Friday, June 01, 2007

Has my style changed?

I had a conversation with a friendly classmate this morning about attachment, adoption, the power of narrative and some spiritual hoo-haw that I don't like to write about very much. The conversation, over coffee and breakfast, sparked a great deal of reflection in me today.

At one point, she asked how Attachment Theory "resonated" for me, wanting to know what it was that sparked my interest in her so-called Fucked Up Attachment Style, a category she believes is missing from the styles of attachment described in the theory.

I can't remember what I answered at that point. Could be when the conversation turned to whether The Notorious M.O.M. is as messed up as she is because she was adopted. My classmate's anectodal research on that subject gave me a perspective I haven't often considered: the notion adoptees may have of not being wanted enough for the mother to fight to keep them.

Hmmmm.
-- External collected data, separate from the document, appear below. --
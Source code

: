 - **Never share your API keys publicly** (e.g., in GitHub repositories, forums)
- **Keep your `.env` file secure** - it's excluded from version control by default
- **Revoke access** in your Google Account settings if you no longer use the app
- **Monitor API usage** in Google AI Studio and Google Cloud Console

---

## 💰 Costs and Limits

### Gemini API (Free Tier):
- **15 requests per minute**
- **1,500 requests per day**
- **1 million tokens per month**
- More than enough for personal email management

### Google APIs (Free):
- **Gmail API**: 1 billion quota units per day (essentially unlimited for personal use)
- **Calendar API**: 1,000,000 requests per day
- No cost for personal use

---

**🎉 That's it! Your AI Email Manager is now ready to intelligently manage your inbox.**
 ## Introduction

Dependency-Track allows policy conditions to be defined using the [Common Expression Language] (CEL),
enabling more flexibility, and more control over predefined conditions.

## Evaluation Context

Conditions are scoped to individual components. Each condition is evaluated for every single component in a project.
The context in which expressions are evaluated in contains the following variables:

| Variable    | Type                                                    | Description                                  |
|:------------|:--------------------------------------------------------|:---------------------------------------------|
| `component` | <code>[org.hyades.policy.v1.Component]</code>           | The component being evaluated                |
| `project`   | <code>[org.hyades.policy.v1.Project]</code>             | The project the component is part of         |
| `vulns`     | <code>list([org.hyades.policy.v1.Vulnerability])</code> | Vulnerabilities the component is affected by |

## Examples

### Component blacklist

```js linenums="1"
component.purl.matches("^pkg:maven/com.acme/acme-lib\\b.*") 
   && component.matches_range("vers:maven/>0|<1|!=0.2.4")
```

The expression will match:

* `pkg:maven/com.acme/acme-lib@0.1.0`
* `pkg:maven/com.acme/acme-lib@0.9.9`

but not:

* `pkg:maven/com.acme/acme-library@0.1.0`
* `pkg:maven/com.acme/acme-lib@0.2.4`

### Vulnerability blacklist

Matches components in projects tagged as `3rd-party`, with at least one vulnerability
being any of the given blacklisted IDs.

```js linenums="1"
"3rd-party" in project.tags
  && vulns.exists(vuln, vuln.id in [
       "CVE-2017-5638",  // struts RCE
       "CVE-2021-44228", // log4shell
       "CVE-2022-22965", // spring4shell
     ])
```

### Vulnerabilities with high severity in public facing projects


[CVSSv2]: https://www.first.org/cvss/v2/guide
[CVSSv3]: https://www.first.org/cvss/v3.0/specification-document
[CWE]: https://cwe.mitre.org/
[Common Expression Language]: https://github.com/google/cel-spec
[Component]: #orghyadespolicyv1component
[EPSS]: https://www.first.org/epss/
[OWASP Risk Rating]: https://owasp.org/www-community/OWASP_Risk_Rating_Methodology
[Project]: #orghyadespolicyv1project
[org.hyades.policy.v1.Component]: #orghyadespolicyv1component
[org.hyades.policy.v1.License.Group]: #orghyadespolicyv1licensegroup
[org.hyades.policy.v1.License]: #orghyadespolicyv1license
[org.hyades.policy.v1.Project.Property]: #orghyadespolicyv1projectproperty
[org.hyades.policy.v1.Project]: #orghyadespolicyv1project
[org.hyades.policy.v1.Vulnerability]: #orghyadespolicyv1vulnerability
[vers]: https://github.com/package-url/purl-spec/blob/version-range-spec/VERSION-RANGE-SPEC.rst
I had always thought more about how my mother may have felt "displaced" by the arrival of her younger brother and sister, both of whom were my grandmother's biological children. My mother had been adopted after a series of miscarriages had my grandmother believing she could not conceive. But I hadn't considered the possibility that my mother felt unwanted by her biological mother, even though it is common enough and a logical conclusion for an adolescent.

In terms of psychodynamic and narrative theories, either one of those beliefs — displaced by the biological children or unwanted by the birth mother — would be powerful and damaging influences on ones attachment style.

Not sure how I managed to overlook that. But I'll add it to the thought stream, as it might explain a lot about The Nortorious M.O.M.

Later in the day, I found myself thinking about my own attachment style (or styles, as the case may be). I have many thoughts on intimacy and its presence — or lack thereof — in my life, but I got to wondering today if my history might not be one of being just as adverse to intimacy as those whom I have *accused* of such shortcomings themselves.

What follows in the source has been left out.